In light of this recent federal enactment, multiple state laws to the same effect, and even public opinion polls suggesting support for the death penalty in such cases, was the Court’s decision in Kennedy v. Louisiana proper? In Justice Alito’s opinion, it was not. Rather, this was an unfortunate case of
Justice Kennedy the Court substituting its own judgment for that of the people.

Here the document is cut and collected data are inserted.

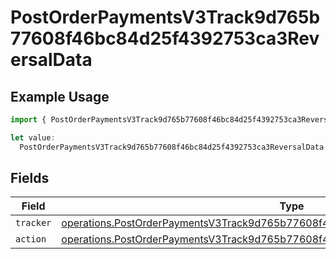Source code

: # PostOrderPaymentsV3Track9d765b77608f46bc84d25f4392753ca3ReversalData

## Example Usage

```typescript
import { PostOrderPaymentsV3Track9d765b77608f46bc84d25f4392753ca3ReversalData } from "@dhaba/safepay-ts/models/operations";

let value:
  PostOrderPaymentsV3Track9d765b77608f46bc84d25f4392753ca3ReversalData = {};
```

## Fields

| Field                                                                                                                                                                                    | Type                                                                                                                                                                                     | Required                                                                                                                                                                                 | Description                                                                                                                                                                              |
| ---------------------------------------------------------------------------------------------------------------------------------------------------------------------------------------- | ---------------------------------------------------------------------------------------------------------------------------------------------------------------------------------------- | ---------------------------------------------------------------------------------------------------------------------------------------------------------------------------------------- | ---------------------------------------------------------------------------------------------------------------------------------------------------------------------------------------- |
| `tracker`                                                                                                                                                                                | [operations.PostOrderPaymentsV3Track9d765b77608f46bc84d25f4392753ca3ReversalTracker](../../models/operations/postorderpaymentsv3track9d765b77608f46bc84d25f4392753ca3reversaltracker.md) | :heavy_minus_sign:                                                                                                                                                                       | N/A                                                                                                                                                                                      |
| `action`                                                                                                                                                                                 | [operations.PostOrderPaymentsV3Track9d765b77608f46bc84d25f4392753ca3ReversalAction](../../models/operations/postorderpaymentsv3track9d765b77608f46bc84d25f4392753ca3reversalaction.md)   | :heavy_minus_sign:                                                                                                                                                                       | N/A                                                                                                                                                                                      |
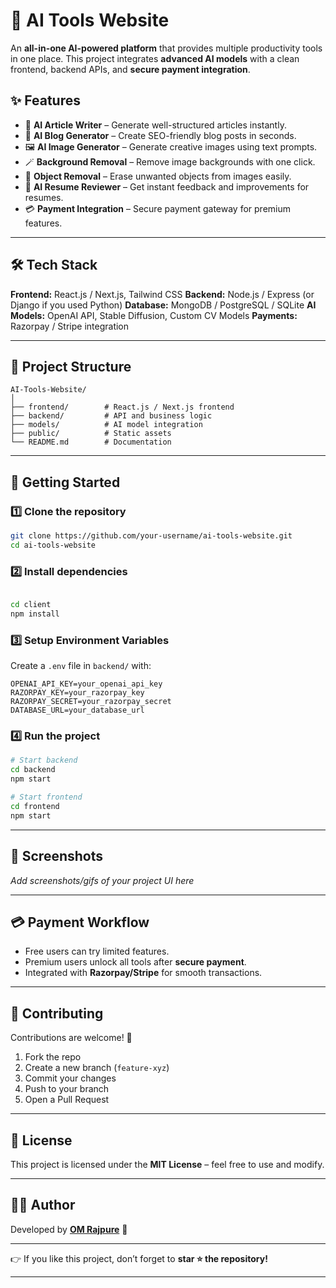# 🧠 AI Tools Website

An **all-in-one AI-powered platform** that provides multiple productivity tools in one place. This project integrates **advanced AI models** with a clean frontend, backend APIs, and **secure payment integration**.

## ✨ Features

* 📄 **AI Article Writer** – Generate well-structured articles instantly.
* 📝 **AI Blog Generator** – Create SEO-friendly blog posts in seconds.
* 🖼️ **AI Image Generator** – Generate creative images using text prompts.
* 🪄 **Background Removal** – Remove image backgrounds with one click.
* 🎯 **Object Removal** – Erase unwanted objects from images easily.
* 📑 **AI Resume Reviewer** – Get instant feedback and improvements for resumes.
* 💳 **Payment Integration** – Secure payment gateway for premium features.

---

## 🛠️ Tech Stack

**Frontend:** React.js / Next.js, Tailwind CSS
**Backend:** Node.js / Express (or Django if you used Python)
**Database:** MongoDB / PostgreSQL / SQLite
**AI Models:** OpenAI API, Stable Diffusion, Custom CV Models
**Payments:** Razorpay / Stripe integration

---

## 📂 Project Structure

```
AI-Tools-Website/
│
├── frontend/        # React.js / Next.js frontend
├── backend/         # API and business logic
├── models/          # AI model integration
├── public/          # Static assets
└── README.md        # Documentation
```

---

## 🚀 Getting Started

### 1️⃣ Clone the repository

```bash
git clone https://github.com/your-username/ai-tools-website.git
cd ai-tools-website
```

### 2️⃣ Install dependencies

```bash

cd client
npm install

```

### 3️⃣ Setup Environment Variables

Create a `.env` file in `backend/` with:

```env
OPENAI_API_KEY=your_openai_api_key
RAZORPAY_KEY=your_razorpay_key
RAZORPAY_SECRET=your_razorpay_secret
DATABASE_URL=your_database_url
```

### 4️⃣ Run the project

```bash
# Start backend
cd backend
npm start

# Start frontend
cd frontend
npm start
```

---

## 📸 Screenshots

*Add screenshots/gifs of your project UI here*

---

## 💳 Payment Workflow

* Free users can try limited features.
* Premium users unlock all tools after **secure payment**.
* Integrated with **Razorpay/Stripe** for smooth transactions.

---

## 🤝 Contributing

Contributions are welcome! 🎉

1. Fork the repo
2. Create a new branch (`feature-xyz`)
3. Commit your changes
4. Push to your branch
5. Open a Pull Request

---

## 📜 License

This project is licensed under the **MIT License** – feel free to use and modify.

---

## 👨‍💻 Author

Developed by **[OM Rajpure](https://github.com/Om-Rajpure)** 🚀

---

👉 If you like this project, don’t forget to **star ⭐ the repository!**

---

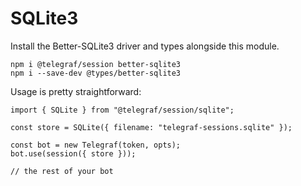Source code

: # SQLite3

Install the Better-SQLite3 driver and types alongside this module.

```shell
npm i @telegraf/session better-sqlite3
npm i --save-dev @types/better-sqlite3
```

Usage is pretty straightforward:

```TS
import { SQLite } from "@telegraf/session/sqlite";

const store = SQLite({ filename: "telegraf-sessions.sqlite" });

const bot = new Telegraf(token, opts);
bot.use(session({ store }));

// the rest of your bot
```
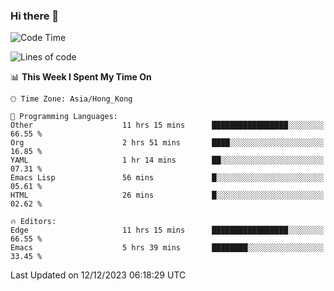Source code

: ### Hi there 👋

<!--
**nicehiro/nicehiro** is a ✨ _special_ ✨ repository because its `README.md` (this file) appears on your GitHub profile.

Here are some ideas to get you started:

- 🔭 I’m currently working on ...
- 🌱 I’m currently learning ...
- 👯 I’m looking to collaborate on ...
- 🤔 I’m looking for help with ...
- 💬 Ask me about ...
- 📫 How to reach me: ...
- 😄 Pronouns: ...
- ⚡ Fun fact: ...
-->

<!--START_SECTION:waka-->
![Code Time](http://img.shields.io/badge/Code%20Time-142%20hrs%2058%20mins-blue)

![Lines of code](https://img.shields.io/badge/From%20Hello%20World%20I%27ve%20Written-2.6%20million%20lines%20of%20code-blue)

📊 **This Week I Spent My Time On** 

```text
🕑︎ Time Zone: Asia/Hong_Kong

💬 Programming Languages: 
Other                    11 hrs 15 mins      █████████████████░░░░░░░░   66.55 % 
Org                      2 hrs 51 mins       ████░░░░░░░░░░░░░░░░░░░░░   16.85 % 
YAML                     1 hr 14 mins        ██░░░░░░░░░░░░░░░░░░░░░░░   07.31 % 
Emacs Lisp               56 mins             █░░░░░░░░░░░░░░░░░░░░░░░░   05.61 % 
HTML                     26 mins             █░░░░░░░░░░░░░░░░░░░░░░░░   02.62 % 

🔥 Editors: 
Edge                     11 hrs 15 mins      █████████████████░░░░░░░░   66.55 % 
Emacs                    5 hrs 39 mins       ████████░░░░░░░░░░░░░░░░░   33.45 % 
```


 Last Updated on 12/12/2023 06:18:29 UTC
<!--END_SECTION:waka-->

Justice Alito then turned to the famous case of Ricci v. DeStefano (2009). From the write-up of Jeff Jeffrey — yes, that’s his real name, we got to meet him at the conference — for the BLT:
Alito said that, although he disagreed with Sotomayor’s Second Circuit vote and Justice Ruth Bader Ginsburg’s Supreme Court dissent, they and other colleagues with whom he has disagreed during his time as a judge were not “fools or acting in bad faith” [a reference back to a quotation he mentioned earlier]. He applauded Ginsburg for not basing her decision on “sympathy” for the plaintiffs.
“Sympathy is not what Ricci, Vargas, or any of the other firefighters have a right to demand,” Alito said. “What they have a right to demand is [evenhanded application] of the law.”

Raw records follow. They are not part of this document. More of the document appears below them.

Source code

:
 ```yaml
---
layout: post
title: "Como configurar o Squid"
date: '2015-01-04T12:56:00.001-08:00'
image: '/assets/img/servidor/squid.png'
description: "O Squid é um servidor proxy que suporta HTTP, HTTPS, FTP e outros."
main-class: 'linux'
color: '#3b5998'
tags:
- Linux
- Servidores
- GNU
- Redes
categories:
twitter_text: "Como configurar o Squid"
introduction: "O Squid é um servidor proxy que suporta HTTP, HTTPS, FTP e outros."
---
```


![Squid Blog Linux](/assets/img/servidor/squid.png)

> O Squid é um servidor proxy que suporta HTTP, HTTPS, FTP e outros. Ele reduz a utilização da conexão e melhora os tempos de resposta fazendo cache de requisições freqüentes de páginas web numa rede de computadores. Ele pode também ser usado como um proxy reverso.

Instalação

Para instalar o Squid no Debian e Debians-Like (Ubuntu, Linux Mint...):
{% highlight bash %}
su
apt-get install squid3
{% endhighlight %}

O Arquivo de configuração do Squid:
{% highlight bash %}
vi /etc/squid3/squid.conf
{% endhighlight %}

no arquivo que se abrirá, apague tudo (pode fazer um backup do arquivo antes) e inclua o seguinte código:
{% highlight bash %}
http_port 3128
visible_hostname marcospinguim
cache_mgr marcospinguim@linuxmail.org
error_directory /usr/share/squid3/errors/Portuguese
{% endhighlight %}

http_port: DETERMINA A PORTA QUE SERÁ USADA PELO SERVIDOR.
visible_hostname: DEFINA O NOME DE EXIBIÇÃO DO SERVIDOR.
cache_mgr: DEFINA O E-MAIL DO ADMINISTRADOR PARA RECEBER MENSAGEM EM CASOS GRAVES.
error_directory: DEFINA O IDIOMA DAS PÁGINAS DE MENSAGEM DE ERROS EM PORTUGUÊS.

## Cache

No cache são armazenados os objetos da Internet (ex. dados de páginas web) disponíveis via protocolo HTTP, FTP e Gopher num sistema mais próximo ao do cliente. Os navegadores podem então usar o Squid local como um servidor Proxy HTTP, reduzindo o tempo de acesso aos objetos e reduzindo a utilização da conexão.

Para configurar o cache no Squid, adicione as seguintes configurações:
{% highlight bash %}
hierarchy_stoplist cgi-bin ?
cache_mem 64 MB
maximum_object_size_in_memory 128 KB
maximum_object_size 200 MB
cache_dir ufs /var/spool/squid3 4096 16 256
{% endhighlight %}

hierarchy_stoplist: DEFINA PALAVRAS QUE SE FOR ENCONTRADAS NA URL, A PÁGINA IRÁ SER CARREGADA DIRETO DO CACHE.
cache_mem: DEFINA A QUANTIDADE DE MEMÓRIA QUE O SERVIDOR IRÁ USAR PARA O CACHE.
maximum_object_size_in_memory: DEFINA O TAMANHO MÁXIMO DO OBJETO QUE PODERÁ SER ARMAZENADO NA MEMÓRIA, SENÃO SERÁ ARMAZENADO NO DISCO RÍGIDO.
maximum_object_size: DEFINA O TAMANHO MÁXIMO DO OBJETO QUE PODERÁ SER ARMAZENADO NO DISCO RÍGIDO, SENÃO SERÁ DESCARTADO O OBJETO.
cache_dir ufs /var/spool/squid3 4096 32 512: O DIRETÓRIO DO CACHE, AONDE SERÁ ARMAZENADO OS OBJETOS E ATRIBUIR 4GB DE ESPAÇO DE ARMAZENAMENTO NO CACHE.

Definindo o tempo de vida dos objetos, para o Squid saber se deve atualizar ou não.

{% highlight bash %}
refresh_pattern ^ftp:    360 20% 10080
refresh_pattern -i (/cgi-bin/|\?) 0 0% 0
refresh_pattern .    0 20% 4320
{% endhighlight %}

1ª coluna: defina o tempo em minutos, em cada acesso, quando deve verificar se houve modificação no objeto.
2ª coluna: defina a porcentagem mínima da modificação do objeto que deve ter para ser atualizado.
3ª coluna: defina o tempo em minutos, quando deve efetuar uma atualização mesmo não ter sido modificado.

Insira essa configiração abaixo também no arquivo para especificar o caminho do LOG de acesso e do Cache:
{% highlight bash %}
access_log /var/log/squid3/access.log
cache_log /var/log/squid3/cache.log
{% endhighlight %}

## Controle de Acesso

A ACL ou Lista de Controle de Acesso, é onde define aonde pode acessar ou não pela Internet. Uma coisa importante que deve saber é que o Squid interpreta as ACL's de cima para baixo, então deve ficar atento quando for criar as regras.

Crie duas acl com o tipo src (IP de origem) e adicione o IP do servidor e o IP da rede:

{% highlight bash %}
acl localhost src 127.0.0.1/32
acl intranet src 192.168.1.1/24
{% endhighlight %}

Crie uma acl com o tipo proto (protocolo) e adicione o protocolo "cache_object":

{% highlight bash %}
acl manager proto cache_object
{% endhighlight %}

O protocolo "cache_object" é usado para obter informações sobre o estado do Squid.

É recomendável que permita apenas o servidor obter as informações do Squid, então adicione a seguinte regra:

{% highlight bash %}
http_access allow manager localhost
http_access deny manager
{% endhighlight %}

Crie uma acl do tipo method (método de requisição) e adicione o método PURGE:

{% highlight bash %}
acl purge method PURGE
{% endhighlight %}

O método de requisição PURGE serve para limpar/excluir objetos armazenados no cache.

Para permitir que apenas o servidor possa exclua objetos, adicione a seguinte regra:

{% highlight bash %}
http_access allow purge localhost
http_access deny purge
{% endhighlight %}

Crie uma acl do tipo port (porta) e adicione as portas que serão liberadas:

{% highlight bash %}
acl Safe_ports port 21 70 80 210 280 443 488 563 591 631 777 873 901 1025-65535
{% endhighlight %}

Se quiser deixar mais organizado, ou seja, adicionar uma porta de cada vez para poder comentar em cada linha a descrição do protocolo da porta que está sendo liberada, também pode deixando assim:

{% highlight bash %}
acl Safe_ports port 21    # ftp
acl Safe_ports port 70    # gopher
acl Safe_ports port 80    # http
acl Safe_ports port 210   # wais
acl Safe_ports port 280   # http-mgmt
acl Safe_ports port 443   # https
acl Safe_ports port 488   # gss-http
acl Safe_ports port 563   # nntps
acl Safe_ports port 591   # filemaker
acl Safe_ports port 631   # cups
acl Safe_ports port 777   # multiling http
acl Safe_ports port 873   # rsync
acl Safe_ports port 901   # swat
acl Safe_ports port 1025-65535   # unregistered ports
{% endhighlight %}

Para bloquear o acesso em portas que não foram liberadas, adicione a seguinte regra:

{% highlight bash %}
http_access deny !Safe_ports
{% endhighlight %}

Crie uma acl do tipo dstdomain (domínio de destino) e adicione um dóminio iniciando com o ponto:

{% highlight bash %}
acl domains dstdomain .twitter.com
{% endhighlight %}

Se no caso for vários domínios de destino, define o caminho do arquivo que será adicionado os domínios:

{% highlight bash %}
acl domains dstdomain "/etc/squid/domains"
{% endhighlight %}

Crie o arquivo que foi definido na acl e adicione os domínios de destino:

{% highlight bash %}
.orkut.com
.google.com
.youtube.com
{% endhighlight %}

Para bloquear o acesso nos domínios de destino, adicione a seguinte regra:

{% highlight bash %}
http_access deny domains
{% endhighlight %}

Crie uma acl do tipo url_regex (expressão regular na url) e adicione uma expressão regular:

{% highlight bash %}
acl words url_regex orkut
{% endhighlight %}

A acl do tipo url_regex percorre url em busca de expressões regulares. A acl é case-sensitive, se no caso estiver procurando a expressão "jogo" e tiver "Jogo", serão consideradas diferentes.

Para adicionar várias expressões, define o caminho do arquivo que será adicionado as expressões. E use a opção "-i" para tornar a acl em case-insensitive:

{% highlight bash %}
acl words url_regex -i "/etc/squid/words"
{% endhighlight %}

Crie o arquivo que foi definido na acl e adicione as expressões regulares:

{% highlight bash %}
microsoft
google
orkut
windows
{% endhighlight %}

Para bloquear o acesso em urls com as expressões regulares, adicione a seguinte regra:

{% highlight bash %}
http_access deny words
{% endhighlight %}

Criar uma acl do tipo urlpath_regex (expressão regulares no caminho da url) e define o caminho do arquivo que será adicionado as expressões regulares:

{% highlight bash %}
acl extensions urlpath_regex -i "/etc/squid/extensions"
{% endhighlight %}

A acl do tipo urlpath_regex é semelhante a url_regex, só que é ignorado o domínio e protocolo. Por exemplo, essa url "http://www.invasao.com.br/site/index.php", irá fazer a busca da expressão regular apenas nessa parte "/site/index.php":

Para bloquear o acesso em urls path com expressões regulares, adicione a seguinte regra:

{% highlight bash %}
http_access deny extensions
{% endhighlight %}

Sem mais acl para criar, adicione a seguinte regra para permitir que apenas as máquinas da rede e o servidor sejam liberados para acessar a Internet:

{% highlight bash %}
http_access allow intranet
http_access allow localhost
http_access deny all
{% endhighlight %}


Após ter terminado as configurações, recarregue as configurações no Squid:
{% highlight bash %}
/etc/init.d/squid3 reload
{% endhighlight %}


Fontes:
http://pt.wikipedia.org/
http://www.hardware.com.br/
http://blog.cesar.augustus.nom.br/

On that note, Justice Alito concluded his excellent remarks, which received a long and enthusiastic standing ovation. With the formal proceedings finished, much of the crowd adjourned to a reception room across the hall for an after-party, for continued vast right-wing conspiring. A good time was had by all.
Alito Praises Fidelity to the Law, But Cameras? Maybe Not [The BLT: The Blog of the Legal Times]
Both Sides Lawyer Up in Acorn Secret-Video Case [Washington Wire / WSJ]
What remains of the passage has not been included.